Brands have conducted a series of experiments and dummy runs on social media, for both brand building and to influence search campaigns, and there has been success and failure in equal measure. There will, no doubt, be more blunders and mistakes, and some brands might prefer to hang back and wait to learn from their rivals’ mishaps, rather than risk taking the plunge themselves.

This has left many brand owners scratching their heads and trying to work out the best ways to make use of social media as part of the search mix. Spannerworks head of content and media Antony Mayfield says that last year there were numerous attempts by brands to exploit social media. His agency works hard with brands to help them understand how social media can be used effectively to help support search campaigns, but points to their power as a channel in their own right to reach consumers.

Downloading exercise
Mayfield praises H&M’s Facebook page where users can upload photos of their faces onto a model then try on different clothes. And he is impressed by the NSPCC’s use of social network sites Bebo, Habbo and Piczo to promote its “Don’t hide it campaign”, which encourages children to report abuse. The charity created tools to make “Don’t hide it” badges for children to download and display on their own sites. However, he is less enamoured with Sony’s MySpace page for Vaio users, which he says displays a lack of understanding about what motivates people on social network sites.

Mayfield believes Bebo is a good example of what social networking can achieve. “They are very respectful of their responsibilities towards their users. That is a principle that Facebook could learn from, putting the users first. It is about marketing for people, rather than marketing to people. Ask not what online networks can do for your brand, but what you can do for them. Then you will reap benefits.”

This may also go some way to unravelling the conundrum of social networking sites. They may be incredibly popular with some of the most important consumers around, especially young, well-off professionals, but they seem resistant to many of the blandishments of advertising.

One example of a small business using a social networking site to put tself on the map is the Illicit Still pub in Edinburgh, which has been refurbished, relaunched and restaffed using the pages of social networking site Facebook. The bar chronicled its recent overhaul through a page on the site, and spread the word about its relaunch among Facebook users living in the area.

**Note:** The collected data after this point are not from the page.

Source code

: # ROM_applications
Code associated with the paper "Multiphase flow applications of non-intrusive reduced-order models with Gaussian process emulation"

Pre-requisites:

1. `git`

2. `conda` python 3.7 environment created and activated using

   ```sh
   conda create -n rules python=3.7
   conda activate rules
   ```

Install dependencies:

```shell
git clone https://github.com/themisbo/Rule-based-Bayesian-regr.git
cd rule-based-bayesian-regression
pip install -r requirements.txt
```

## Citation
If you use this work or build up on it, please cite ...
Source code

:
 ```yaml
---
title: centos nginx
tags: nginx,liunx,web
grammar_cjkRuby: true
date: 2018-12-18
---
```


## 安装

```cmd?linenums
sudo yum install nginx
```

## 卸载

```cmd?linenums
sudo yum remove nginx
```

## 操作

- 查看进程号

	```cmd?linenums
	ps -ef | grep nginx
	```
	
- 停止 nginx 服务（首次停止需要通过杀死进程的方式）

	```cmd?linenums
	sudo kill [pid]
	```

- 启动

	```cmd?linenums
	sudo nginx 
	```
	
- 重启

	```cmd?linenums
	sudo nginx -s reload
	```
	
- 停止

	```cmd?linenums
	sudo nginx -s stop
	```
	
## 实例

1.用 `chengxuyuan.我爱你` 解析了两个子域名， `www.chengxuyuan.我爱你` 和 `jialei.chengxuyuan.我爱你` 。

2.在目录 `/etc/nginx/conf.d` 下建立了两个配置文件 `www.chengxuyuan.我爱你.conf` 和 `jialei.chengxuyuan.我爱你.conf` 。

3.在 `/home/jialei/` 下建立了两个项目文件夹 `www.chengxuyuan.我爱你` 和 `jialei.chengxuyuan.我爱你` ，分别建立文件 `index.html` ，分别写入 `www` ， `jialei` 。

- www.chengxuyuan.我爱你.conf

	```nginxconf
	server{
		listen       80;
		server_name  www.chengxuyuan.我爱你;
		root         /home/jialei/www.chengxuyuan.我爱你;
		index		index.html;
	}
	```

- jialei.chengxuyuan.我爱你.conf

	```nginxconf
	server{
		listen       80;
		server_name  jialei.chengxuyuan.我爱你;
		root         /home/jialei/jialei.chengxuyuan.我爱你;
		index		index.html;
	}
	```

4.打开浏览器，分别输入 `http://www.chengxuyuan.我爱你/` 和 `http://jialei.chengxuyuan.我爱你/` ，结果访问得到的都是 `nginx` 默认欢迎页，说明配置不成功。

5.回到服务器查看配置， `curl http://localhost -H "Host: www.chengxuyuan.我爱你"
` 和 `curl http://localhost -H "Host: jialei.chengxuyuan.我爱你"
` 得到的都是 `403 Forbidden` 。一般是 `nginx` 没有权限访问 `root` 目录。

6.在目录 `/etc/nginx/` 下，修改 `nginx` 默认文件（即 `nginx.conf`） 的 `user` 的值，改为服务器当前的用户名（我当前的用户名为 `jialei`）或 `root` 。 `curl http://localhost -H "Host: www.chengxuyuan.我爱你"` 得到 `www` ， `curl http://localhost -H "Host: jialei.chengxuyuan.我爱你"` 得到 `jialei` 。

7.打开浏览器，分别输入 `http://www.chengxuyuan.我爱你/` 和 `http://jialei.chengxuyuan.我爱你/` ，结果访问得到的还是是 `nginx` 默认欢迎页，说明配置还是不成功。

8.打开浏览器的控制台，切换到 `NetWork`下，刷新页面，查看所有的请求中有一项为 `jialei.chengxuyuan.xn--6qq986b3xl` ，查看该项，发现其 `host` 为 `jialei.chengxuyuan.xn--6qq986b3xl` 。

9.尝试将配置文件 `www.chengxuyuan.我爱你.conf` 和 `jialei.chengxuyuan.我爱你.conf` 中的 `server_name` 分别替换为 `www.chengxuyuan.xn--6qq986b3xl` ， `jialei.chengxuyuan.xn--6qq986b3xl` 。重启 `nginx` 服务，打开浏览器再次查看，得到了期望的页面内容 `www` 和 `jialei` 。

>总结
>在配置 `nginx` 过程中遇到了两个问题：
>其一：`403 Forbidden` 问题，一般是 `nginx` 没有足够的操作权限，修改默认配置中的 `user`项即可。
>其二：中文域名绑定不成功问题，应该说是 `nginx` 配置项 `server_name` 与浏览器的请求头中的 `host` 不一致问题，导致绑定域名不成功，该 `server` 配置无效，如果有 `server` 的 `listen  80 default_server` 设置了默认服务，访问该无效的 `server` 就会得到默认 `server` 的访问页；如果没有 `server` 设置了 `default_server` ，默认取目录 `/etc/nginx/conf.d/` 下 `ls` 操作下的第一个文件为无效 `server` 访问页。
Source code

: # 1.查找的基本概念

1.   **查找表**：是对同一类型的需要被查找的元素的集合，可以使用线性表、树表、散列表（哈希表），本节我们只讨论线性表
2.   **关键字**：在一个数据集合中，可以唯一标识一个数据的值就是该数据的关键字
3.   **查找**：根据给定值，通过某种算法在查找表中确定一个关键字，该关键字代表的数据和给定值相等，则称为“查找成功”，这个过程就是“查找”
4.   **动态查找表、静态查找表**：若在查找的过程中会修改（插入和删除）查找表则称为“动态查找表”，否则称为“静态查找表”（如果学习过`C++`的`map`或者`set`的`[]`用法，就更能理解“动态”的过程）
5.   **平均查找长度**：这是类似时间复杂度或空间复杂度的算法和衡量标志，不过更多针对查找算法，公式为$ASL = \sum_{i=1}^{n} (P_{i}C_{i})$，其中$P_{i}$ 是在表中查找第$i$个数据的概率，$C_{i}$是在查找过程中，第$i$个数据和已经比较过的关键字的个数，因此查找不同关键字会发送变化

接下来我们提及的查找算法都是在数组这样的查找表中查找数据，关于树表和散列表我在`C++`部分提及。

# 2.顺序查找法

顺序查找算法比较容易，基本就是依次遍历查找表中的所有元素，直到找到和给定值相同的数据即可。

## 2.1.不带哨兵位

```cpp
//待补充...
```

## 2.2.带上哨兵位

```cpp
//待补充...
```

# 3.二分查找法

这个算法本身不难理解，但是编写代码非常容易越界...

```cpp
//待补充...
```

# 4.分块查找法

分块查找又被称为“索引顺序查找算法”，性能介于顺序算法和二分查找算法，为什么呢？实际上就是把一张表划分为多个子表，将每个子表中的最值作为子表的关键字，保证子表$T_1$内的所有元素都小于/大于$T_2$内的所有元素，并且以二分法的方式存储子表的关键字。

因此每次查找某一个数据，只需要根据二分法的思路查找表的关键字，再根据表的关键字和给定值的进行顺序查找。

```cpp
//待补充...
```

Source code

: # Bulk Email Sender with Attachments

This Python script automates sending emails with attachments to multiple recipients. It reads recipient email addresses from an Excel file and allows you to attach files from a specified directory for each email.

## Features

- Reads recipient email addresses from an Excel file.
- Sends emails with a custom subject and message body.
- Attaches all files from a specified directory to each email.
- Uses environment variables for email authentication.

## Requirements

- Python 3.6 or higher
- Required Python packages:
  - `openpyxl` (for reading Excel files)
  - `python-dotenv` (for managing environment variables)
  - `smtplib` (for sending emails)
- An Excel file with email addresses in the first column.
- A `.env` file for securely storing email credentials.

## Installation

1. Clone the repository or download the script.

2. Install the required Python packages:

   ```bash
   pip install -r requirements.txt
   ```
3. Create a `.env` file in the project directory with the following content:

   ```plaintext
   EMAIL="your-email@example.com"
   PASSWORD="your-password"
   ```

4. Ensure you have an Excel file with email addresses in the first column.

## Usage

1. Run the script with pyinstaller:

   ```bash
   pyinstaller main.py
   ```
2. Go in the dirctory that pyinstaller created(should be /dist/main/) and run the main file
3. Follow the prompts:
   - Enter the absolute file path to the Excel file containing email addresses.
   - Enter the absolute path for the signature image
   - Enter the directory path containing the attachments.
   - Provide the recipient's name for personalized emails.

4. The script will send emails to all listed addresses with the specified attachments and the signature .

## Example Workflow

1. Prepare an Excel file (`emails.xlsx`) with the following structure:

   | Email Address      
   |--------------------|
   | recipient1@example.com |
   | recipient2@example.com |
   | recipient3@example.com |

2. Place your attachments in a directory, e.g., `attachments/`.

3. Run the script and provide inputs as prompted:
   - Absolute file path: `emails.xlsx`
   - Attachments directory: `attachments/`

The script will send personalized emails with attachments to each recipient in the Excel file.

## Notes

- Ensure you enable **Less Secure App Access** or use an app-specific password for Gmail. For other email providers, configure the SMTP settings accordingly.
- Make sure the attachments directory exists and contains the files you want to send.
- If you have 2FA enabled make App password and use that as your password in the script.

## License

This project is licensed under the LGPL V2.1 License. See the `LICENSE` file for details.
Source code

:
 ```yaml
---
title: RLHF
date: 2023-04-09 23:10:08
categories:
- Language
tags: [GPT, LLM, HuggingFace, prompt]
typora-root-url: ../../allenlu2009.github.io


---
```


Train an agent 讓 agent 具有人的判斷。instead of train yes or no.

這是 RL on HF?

As part-owner Brian Cunningham explains, invitations to become friends on the pub’s profile page were sent to Facebook members living in the Toll Cross area of the city who had included addresses on their own Facebook profiles. The site allows such levels of targeting, though it does not reveal the exact addresses of users.

Many of the residents replied and the pub attracted more than 180 friends, many of whom became regular customers. They have been sent information about events such as live music nights at the pub. The local rugby club got in touch via the social networking site and now uses the pub for meetings. Cunningham says: “Many people see Facebook as a bit of fun, but it is also great for local businesses. It was something of an experiment, as we hadn’t heard of anyone else doing this sort of thing. We are trying to be a local pub with traditional values, and we find the site keeps us in touch with locals. The best thing is, it is absolutely free.

Unexpected ways of using social networking sites to promote brands are more than likely to arise. Local targeting could turn out to be an unforeseen consequence of the rise in social media – just ask the locals at the Illicit Still.